4. Connecteur mâle (00, 00') configuré pour être installé sur une carte de circuit imprimé,
dans lequel
le connecteur mâle (00, 00') comprend :
un corps isolant (01) qui comprend une partie de base (011), une partie îlot centrale
(011a) faisant saillie vers le haut à partir de la partie de base (011), et des parties
d'extrémité latérales (012) réparties des deux côtés de la partie de base (011) et
chacune des parties d'extrémité latérales (012) étant pourvue d'une largeur supérieure
à celle de la partie de base (011),
une pluralité de bornes conductrices (02) disposées sur le corps isolant (01), chacune
des bornes conductrices (02) comprend une partie fixation de borne conductrice (021,
021') fixée à la partie de base (011), une partie contact de borne conductrice (022,
022') s'étendant à partir d'une extrémité de la partie fixation de borne conductrice
(021, 021') et disposée dans la partie îlot centrale (011a), et une partie soudure
de borne conductrice (023, 023') formée par l'extension d'une autre extrémité de la
partie fixation de borne conductrice (021, 021'), et
un boîtier de blindage (03) enfermant l'extérieur du corps isolant (01) et disposé
pour entourer les bornes conductrices (02), le boîtier de blindage (03) comprenant
une partie panneau creuse et en forme de plaque (031) et une partie latérale annulaire
(032) formée par l'extension vers le haut d'un bord de la partie creuse de la partie
panneau (031), dans lequel la partie latérale annulaire (032), la partie de base (01)
et les parties d'extrémité latérales (012) forment un cercle pour former une région
de coupure (01a, 01a') et la partie soudure de borne conductrice (023, 023') est disposée
dans la région de coupure (01a, 01a'),
un nombre de la région de coupure (01a) est deux, et les régions de coupure (01a,
01a') sont disposées de manière opposée des deux côtés de la partie îlot centrale
(011a), respectivement ;
caractérisé en ce que
la partie latérale annulaire (032) est une structure entièrement fermée entourant
les bornes conductrices (02), la partie panneau en forme de plaque (031) est pourvue
d'une région de soudure (031a) qui est continue et ininterrompue et entoure l'extérieur
d'une périphérie de la partie latérale annulaire (032), et se soude à la carte de
circuit imprimé ;
le boîtier de blindage (03) est une pièce intégrée formée par étirement.
5. Connecteur mâle (00, 00') selon la revendication 4, dans lequel le corps isolant (01)

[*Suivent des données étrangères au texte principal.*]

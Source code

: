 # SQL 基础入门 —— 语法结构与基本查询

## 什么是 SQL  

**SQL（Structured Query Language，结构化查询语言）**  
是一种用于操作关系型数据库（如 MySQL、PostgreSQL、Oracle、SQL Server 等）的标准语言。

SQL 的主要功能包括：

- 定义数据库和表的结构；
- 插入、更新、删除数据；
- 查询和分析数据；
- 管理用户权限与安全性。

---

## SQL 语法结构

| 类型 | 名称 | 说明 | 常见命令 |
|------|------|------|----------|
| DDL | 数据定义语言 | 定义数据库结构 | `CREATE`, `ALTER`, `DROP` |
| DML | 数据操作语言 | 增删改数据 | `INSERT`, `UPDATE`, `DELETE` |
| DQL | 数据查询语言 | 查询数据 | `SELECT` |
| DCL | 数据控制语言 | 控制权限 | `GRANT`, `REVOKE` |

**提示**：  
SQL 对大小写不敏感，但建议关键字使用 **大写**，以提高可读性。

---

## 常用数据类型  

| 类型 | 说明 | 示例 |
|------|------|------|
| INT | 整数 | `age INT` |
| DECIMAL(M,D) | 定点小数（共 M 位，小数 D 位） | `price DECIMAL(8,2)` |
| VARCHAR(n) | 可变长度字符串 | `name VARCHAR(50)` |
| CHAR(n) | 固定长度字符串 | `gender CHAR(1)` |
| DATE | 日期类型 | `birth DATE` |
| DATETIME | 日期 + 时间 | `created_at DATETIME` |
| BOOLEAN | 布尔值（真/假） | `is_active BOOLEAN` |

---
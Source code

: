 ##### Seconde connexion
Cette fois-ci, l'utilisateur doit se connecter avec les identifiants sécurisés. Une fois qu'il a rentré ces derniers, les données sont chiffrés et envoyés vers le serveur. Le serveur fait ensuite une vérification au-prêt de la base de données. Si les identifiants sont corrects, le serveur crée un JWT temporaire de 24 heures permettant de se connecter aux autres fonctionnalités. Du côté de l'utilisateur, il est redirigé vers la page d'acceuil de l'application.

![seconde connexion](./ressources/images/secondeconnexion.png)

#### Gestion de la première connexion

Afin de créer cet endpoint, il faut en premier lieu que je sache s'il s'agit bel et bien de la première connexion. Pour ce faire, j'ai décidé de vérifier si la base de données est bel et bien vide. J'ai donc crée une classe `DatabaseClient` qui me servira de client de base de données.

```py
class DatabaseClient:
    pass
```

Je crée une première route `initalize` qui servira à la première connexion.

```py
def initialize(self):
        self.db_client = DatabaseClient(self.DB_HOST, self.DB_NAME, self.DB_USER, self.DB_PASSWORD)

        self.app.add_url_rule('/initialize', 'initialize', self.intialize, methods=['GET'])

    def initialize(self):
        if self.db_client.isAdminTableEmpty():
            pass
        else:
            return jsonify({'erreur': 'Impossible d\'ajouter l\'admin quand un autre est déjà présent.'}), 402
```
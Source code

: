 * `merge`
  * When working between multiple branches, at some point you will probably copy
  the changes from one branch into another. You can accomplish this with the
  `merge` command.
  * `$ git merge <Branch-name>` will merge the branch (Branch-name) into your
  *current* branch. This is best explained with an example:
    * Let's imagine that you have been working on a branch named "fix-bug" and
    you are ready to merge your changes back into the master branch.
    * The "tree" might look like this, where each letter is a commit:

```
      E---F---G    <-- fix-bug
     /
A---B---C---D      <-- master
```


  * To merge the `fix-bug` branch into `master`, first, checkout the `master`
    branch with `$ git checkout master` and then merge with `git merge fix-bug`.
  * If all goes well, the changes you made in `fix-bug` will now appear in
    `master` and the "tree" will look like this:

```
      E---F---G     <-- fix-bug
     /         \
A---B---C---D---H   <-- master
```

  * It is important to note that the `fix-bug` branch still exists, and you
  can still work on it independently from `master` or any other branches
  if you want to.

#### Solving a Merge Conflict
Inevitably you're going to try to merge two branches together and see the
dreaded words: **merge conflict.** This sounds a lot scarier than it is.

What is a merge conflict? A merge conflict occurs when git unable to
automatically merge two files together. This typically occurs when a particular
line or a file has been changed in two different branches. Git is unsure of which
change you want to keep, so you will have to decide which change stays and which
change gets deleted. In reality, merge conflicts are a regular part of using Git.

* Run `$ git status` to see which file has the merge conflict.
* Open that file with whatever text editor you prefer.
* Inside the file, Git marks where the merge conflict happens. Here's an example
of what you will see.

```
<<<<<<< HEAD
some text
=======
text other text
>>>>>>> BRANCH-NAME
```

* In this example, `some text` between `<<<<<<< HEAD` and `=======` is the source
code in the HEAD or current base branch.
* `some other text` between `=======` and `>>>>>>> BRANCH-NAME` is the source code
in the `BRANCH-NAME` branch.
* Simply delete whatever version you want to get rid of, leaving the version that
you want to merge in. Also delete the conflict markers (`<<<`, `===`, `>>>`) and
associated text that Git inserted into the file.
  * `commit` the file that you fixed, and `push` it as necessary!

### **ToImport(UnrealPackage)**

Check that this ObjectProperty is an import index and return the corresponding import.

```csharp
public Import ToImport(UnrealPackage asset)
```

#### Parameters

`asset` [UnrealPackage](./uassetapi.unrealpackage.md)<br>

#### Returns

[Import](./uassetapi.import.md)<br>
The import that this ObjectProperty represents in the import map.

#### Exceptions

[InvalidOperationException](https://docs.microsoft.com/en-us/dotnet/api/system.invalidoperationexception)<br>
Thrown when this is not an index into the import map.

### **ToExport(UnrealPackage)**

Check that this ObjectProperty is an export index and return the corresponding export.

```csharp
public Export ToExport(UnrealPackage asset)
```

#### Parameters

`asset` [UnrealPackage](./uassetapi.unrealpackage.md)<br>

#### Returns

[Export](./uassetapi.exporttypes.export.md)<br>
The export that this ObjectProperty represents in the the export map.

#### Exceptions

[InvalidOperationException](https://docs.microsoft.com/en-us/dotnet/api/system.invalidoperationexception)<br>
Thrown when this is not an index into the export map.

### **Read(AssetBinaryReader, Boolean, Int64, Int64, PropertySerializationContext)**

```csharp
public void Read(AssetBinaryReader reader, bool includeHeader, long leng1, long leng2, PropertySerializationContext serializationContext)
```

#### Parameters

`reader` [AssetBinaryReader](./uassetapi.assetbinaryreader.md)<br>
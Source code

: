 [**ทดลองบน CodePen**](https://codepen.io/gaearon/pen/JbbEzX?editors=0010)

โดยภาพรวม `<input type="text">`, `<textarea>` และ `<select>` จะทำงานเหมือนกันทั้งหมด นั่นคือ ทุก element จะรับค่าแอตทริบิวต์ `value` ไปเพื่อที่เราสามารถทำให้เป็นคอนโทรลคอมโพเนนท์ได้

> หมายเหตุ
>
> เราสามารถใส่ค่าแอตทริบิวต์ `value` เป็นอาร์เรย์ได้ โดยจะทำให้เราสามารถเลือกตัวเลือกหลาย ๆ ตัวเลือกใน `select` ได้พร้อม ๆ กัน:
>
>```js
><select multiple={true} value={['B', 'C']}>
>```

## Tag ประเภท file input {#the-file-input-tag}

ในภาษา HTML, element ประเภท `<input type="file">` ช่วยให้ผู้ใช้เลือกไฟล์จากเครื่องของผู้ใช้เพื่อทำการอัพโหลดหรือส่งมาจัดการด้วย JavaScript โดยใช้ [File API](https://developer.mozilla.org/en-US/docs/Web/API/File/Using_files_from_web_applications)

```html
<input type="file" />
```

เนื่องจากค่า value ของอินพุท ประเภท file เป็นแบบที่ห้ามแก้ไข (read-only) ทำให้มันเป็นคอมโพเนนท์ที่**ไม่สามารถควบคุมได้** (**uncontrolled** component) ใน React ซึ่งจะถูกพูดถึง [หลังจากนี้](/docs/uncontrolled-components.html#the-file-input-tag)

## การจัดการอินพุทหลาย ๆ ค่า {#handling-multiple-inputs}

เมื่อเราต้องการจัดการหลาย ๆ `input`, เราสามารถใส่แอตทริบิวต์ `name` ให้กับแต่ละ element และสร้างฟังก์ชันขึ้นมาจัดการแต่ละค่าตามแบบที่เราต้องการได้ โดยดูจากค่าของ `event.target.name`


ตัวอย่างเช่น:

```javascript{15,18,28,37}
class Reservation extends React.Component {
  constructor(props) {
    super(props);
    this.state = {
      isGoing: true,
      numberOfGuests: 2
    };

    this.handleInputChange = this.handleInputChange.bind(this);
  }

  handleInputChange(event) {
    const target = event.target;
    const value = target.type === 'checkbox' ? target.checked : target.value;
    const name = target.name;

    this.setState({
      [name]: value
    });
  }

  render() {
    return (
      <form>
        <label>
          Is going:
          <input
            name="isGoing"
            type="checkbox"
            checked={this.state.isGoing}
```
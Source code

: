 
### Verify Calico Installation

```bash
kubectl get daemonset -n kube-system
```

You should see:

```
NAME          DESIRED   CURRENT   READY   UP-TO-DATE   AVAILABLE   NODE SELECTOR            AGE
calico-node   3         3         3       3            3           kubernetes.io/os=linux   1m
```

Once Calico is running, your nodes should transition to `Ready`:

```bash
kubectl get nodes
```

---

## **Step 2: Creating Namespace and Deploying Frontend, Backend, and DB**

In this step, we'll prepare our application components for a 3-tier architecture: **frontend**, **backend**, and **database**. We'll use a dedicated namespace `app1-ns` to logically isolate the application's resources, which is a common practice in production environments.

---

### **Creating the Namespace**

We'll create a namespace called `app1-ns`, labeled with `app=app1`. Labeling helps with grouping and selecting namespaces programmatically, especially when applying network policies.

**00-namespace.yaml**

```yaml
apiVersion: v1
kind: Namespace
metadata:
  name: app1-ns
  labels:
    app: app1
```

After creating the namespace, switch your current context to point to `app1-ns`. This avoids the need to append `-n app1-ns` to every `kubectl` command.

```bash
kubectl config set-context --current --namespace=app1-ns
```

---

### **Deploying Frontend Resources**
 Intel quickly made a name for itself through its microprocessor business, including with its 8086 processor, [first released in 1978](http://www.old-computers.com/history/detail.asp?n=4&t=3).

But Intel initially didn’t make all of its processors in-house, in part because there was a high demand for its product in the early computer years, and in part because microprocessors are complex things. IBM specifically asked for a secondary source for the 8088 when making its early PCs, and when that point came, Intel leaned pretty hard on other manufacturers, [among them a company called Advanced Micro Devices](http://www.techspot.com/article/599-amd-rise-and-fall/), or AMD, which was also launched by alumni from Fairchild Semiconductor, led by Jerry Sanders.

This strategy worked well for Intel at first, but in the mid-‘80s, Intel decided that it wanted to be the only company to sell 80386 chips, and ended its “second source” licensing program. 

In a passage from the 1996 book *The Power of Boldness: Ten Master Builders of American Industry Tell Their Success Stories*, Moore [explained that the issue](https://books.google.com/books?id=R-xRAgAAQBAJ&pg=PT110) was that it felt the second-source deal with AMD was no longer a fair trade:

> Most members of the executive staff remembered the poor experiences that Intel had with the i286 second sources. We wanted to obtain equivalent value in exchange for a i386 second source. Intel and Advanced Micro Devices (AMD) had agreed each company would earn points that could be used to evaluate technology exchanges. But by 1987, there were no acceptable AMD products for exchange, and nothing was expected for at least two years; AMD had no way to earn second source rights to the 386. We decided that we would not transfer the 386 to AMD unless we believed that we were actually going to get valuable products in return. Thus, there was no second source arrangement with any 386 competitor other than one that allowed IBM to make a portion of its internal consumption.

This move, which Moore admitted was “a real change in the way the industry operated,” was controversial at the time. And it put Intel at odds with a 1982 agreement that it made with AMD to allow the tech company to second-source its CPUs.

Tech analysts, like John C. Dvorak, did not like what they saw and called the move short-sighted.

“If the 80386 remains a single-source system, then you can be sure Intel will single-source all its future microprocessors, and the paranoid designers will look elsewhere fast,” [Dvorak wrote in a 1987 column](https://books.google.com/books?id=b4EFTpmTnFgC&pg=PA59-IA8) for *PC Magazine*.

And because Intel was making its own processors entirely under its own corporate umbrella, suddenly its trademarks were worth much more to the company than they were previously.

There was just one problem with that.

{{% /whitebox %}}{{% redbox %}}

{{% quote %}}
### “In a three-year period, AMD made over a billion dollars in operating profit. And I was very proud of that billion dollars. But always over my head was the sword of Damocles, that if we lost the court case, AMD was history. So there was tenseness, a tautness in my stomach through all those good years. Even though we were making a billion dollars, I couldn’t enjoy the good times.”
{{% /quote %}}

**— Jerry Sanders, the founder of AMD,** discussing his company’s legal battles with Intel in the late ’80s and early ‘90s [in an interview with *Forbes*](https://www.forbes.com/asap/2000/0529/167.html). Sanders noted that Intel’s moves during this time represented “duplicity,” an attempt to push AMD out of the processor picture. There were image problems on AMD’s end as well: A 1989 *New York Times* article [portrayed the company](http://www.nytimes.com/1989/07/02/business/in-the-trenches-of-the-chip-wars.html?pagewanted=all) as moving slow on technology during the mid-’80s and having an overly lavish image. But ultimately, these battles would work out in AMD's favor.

comprend en outre une paroi de renforcement (013) qui s'étend vers le haut à partir
des parties d'extrémité latérales (012), et la paroi de renforcement (013) est une
paroi droite en forme de I qui s'étend dans la direction de la largeur.
6. Connecteur mâle (00, 00') selon la revendication 5, dans lequel la partie latérale
annulaire (032) est coudée et s'étend vers le bas en direction de la région de coupure
(01a, 01a') pour former un bras coudé (0321), et une surface intérieure du bras coudé
(0321) est étroitement adjacente à celle de la partie latérale annulaire (032).
7. Connecteur mâle (00, 00') selon la revendication 6, dans lequel la paroi de renforcement
est en outre pourvue d'une paroi incurvée en forme de L (013') à un coin pour limiter
le bras coudé (0321) des deux côtés.